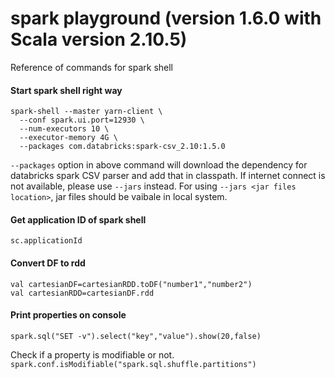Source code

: # spark playground (version 1.6.0 with Scala version 2.10.5)
Reference of commands for spark shell

#### Start spark shell right way 
```
spark-shell --master yarn-client \
  --conf spark.ui.port=12930 \
  --num-executors 10 \
  --executor-memory 4G \
  --packages com.databricks:spark-csv_2.10:1.5.0
```

`--packages` option in above command will download the dependency for databricks spark CSV parser and add that in classpath. If internet connect is not available, please use `--jars` instead. For using `--jars <jar files location>`, jar files should be vaibale in local system. <br>

#### Get application ID of spark shell <br>
`sc.applicationId`

#### Convert DF to rdd <br>
`val cartesianDF=cartesianRDD.toDF("number1","number2")` <br>
`val cartesianRDD=cartesianDF.rdd`


#### Print properties on console #####
`spark.sql("SET -v").select("key","value").show(20,false)`

Check if a property is modifiable or not.
` spark.conf.isModifiable("spark.sql.shuffle.partitions")`
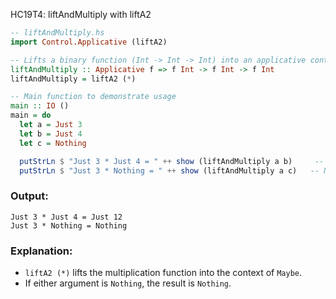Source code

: HC19T4: liftAndMultiply with liftA2

```haskell
-- liftAndMultiply.hs
import Control.Applicative (liftA2)

-- Lifts a binary function (Int -> Int -> Int) into an applicative context
liftAndMultiply :: Applicative f => f Int -> f Int -> f Int
liftAndMultiply = liftA2 (*)

-- Main function to demonstrate usage
main :: IO ()
main = do
  let a = Just 3
  let b = Just 4
  let c = Nothing

  putStrLn $ "Just 3 * Just 4 = " ++ show (liftAndMultiply a b)     -- Just 12
  putStrLn $ "Just 3 * Nothing = " ++ show (liftAndMultiply a c)   -- Nothing
```

### Output:

```
Just 3 * Just 4 = Just 12
Just 3 * Nothing = Nothing
```

### Explanation:

* `liftA2 (*)` lifts the multiplication function into the context of `Maybe`.
* If either argument is `Nothing`, the result is `Nothing`.
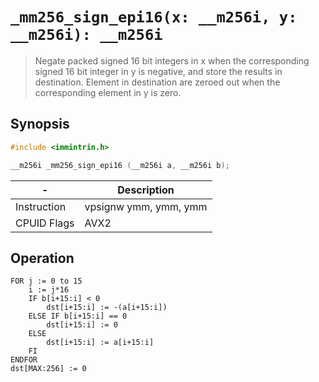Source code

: `_mm256_sign_epi16(x: __m256i, y: __m256i): __m256i`
====================================================

> Negate packed signed 16 bit integers in x when the corresponding signed 16 bit integer in y is negative, and store the results in destination. Element in destination are zeroed out when the corresponding element in y is zero.

## Synopsis

```c
#include <immintrin.h>

__m256i _mm256_sign_epi16 (__m256i a, __m256i b);
```

| -           | Description           |
| ----------- | --------------------- |
| Instruction | vpsignw ymm, ymm, ymm |
| CPUID Flags | AVX2                  |

## Operation

```
FOR j := 0 to 15
	i := j*16
	IF b[i+15:i] < 0
		dst[i+15:i] := -(a[i+15:i])
	ELSE IF b[i+15:i] == 0
		dst[i+15:i] := 0
	ELSE
		dst[i+15:i] := a[i+15:i]
	FI
ENDFOR
dst[MAX:256] := 0
```
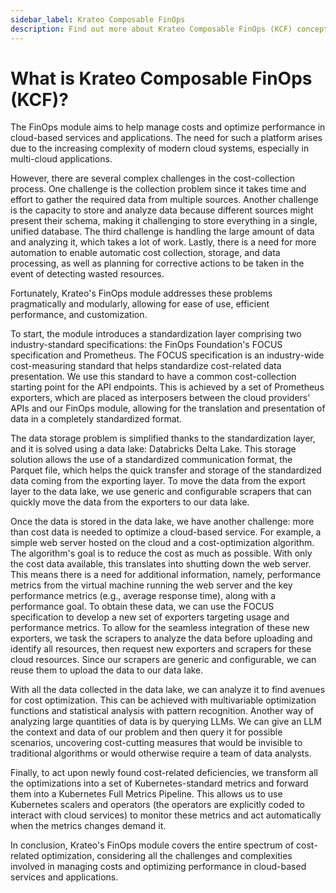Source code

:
 ```yaml
---
sidebar_label: Krateo Composable FinOps
description: Find out more about Krateo Composable FinOps (KCF) concepts
---
```

# What is Krateo Composable FinOps (KCF)?

The FinOps module aims to help manage costs and optimize performance in cloud-based services and applications. The need for such a platform arises due to the increasing complexity of modern cloud systems, especially in multi-cloud applications.

However, there are several complex challenges in the cost-collection process. One challenge is the collection problem since it takes time and effort to gather the required data from multiple sources. Another challenge is the capacity to store and analyze data because different sources might present their schema, making it challenging to store everything in a single, unified database. The third challenge is handling the large amount of data and analyzing it, which takes a lot of work. Lastly, there is a need for more automation to enable automatic cost collection, storage, and data processing, as well as planning for corrective actions to be taken in the event of detecting wasted resources.

Fortunately, Krateo's FinOps module addresses these problems pragmatically and modularly, allowing for ease of use, efficient performance, and customization.

To start, the module introduces a standardization layer comprising two industry-standard specifications: the FinOps Foundation's FOCUS specification and Prometheus. The FOCUS specification is an industry-wide cost-measuring standard that helps standardize cost-related data presentation. We use this standard to have a common cost-collection starting point for the API endpoints. This is achieved by a set of Prometheus exporters, which are placed as interposers between the cloud providers' APIs and our FinOps module, allowing for the translation and presentation of data in a completely standardized format.

The data storage problem is simplified thanks to the standardization layer, and it is solved using a data lake: Databricks Delta Lake. This storage solution allows the use of a standardized communication format, the Parquet file, which helps the quick transfer and storage of the standardized data coming from the exporting layer. To move the data from the export layer to the data lake, we use generic and configurable scrapers that can quickly move the data from the exporters to our data lake.

Once the data is stored in the data lake, we have another challenge: more than cost data is needed to optimize a cloud-based service. For example, a simple web server hosted on the cloud and a cost-optimization algorithm. The algorithm's goal is to reduce the cost as much as possible. With only the cost data available, this translates into shutting down the web server. This means there is a need for additional information, namely, performance metrics from the virtual machine running the web server and the key performance metrics (e.g., average response time), along with a performance goal. To obtain these data, we can use the FOCUS specification to develop a new set of exporters targeting usage and performance metrics. To allow for the seamless integration of these new exporters, we task the scrapers to analyze the data before uploading and identify all resources, then request new exporters and scrapers for these cloud resources. Since our scrapers are generic and configurable, we can reuse them to upload the data to our data lake.

With all the data collected in the data lake, we can analyze it to find avenues for cost optimization. This can be achieved with multivariable optimization functions and statistical analysis with pattern recognition. Another way of analyzing large quantities of data is by querying LLMs. We can give an LLM the context and data of our problem and then query it for possible scenarios, uncovering cost-cutting measures that would be invisible to traditional algorithms or would otherwise require a team of data analysts.

Finally, to act upon newly found cost-related deficiencies, we transform all the optimizations into a set of Kubernetes-standard metrics and forward them into a Kubernetes Full Metrics Pipeline. This allows us to use Kubernetes scalers and operators (the operators are explicitly coded to interact with cloud services) to monitor these metrics and act automatically when the metrics changes demand it.

In conclusion, Krateo's FinOps module covers the entire spectrum of cost-related optimization, considering all the challenges and complexities involved in managing costs and optimizing performance in cloud-based services and applications.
───
### Problem to solve
Repeat all entries exactly. Skip the pictures.

### Answer below
Source code

: # spark playground (version 1.6.0 with Scala version 2.10.5)
Reference of commands for spark shell

#### Start spark shell right way 
```
spark-shell --master yarn-client \
  --conf spark.ui.port=12930 \
  --num-executors 10 \
  --executor-memory 4G \
  --packages com.databricks:spark-csv_2.10:1.5.0
```

`--packages` option in above command will download the dependency for databricks spark CSV parser and add that in classpath. If internet connect is not available, please use `--jars` instead. For using `--jars <jar files location>`, jar files should be vaibale in local system. <br>

#### Get application ID of spark shell <br>
`sc.applicationId`

#### Convert DF to rdd <br>
`val cartesianDF=cartesianRDD.toDF("number1","number2")` <br>
`val cartesianRDD=cartesianDF.rdd`


#### Print properties on console #####
`spark.sql("SET -v").select("key","value").show(20,false)`

Check if a property is modifiable or not.
` spark.conf.isModifiable("spark.sql.shuffle.partitions")`
Source code

: HC19T4: liftAndMultiply with liftA2

```haskell
-- liftAndMultiply.hs
import Control.Applicative (liftA2)

-- Lifts a binary function (Int -> Int -> Int) into an applicative context
liftAndMultiply :: Applicative f => f Int -> f Int -> f Int
liftAndMultiply = liftA2 (*)

-- Main function to demonstrate usage
main :: IO ()
main = do
  let a = Just 3
  let b = Just 4
  let c = Nothing

  putStrLn $ "Just 3 * Just 4 = " ++ show (liftAndMultiply a b)     -- Just 12
  putStrLn $ "Just 3 * Nothing = " ++ show (liftAndMultiply a c)   -- Nothing
```

### Output:

```
Just 3 * Just 4 = Just 12
Just 3 * Nothing = Nothing
```

### Explanation:

* `liftA2 (*)` lifts the multiplication function into the context of `Maybe`.
* If either argument is `Nothing`, the result is `Nothing`.
Source code

: `_mm256_sign_epi16(x: __m256i, y: __m256i): __m256i`
====================================================

> Negate packed signed 16 bit integers in x when the corresponding signed 16 bit integer in y is negative, and store the results in destination. Element in destination are zeroed out when the corresponding element in y is zero.

## Synopsis

```c
#include <immintrin.h>

__m256i _mm256_sign_epi16 (__m256i a, __m256i b);
```

| -           | Description           |
| ----------- | --------------------- |
| Instruction | vpsignw ymm, ymm, ymm |
| CPUID Flags | AVX2                  |

## Operation

```
FOR j := 0 to 15
	i := j*16
	IF b[i+15:i] < 0
		dst[i+15:i] := -(a[i+15:i])
	ELSE IF b[i+15:i] == 0
		dst[i+15:i] := 0
	ELSE
		dst[i+15:i] := a[i+15:i]
	FI
ENDFOR
dst[MAX:256] := 0
```
Source code

:
 ```yaml
---
sidebar_label: Krateo Composable FinOps
description: Find out more about Krateo Composable FinOps (KCF) concepts
---
```

# What is Krateo Composable FinOps (KCF)?

The FinOps module aims to help manage costs and optimize performance in cloud-based services and applications. The need for such a platform arises due to the increasing complexity of modern cloud systems, especially in multi-cloud applications.

However, there are several complex challenges in the cost-collection process. One challenge is the collection problem since it takes time and effort to gather the required data from multiple sources. Another challenge is the capacity to store and analyze data because different sources might present their schema, making it challenging to store everything in a single, unified database. The third challenge is handling the large amount of data and analyzing it, which takes a lot of work. Lastly, there is a need for more automation to enable automatic cost collection, storage, and data processing, as well as planning for corrective actions to be taken in the event of detecting wasted resources.

Fortunately, Krateo's FinOps module addresses these problems pragmatically and modularly, allowing for ease of use, efficient performance, and customization.

To start, the module introduces a standardization layer comprising two industry-standard specifications: the FinOps Foundation's FOCUS specification and Prometheus. The FOCUS specification is an industry-wide cost-measuring standard that helps standardize cost-related data presentation. We use this standard to have a common cost-collection starting point for the API endpoints. This is achieved by a set of Prometheus exporters, which are placed as interposers between the cloud providers' APIs and our FinOps module, allowing for the translation and presentation of data in a completely standardized format.

The data storage problem is simplified thanks to the standardization layer, and it is solved using a data lake: Databricks Delta Lake. This storage solution allows the use of a standardized communication format, the Parquet file, which helps the quick transfer and storage of the standardized data coming from the exporting layer. To move the data from the export layer to the data lake, we use generic and configurable scrapers that can quickly move the data from the exporters to our data lake.

Once the data is stored in the data lake, we have another challenge: more than cost data is needed to optimize a cloud-based service. For example, a simple web server hosted on the cloud and a cost-optimization algorithm. The algorithm's goal is to reduce the cost as much as possible. With only the cost data available, this translates into shutting down the web server. This means there is a need for additional information, namely, performance metrics from the virtual machine running the web server and the key performance metrics (e.g., average response time), along with a performance goal. To obtain these data, we can use the FOCUS specification to develop a new set of exporters targeting usage and performance metrics. To allow for the seamless integration of these new exporters, we task the scrapers to analyze the data before uploading and identify all resources, then request new exporters and scrapers for these cloud resources. Since our scrapers are generic and configurable, we can reuse them to upload the data to our data lake.

With all the data collected in the data lake, we can analyze it to find avenues for cost optimization. This can be achieved with multivariable optimization functions and statistical analysis with pattern recognition. Another way of analyzing large quantities of data is by querying LLMs. We can give an LLM the context and data of our problem and then query it for possible scenarios, uncovering cost-cutting measures that would be invisible to traditional algorithms or would otherwise require a team of data analysts.

Finally, to act upon newly found cost-related deficiencies, we transform all the optimizations into a set of Kubernetes-standard metrics and forward them into a Kubernetes Full Metrics Pipeline. This allows us to use Kubernetes scalers and operators (the operators are explicitly coded to interact with cloud services) to monitor these metrics and act automatically when the metrics changes demand it.

In conclusion, Krateo's FinOps module covers the entire spectrum of cost-related optimization, considering all the challenges and complexities involved in managing costs and optimizing performance in cloud-based services and applications.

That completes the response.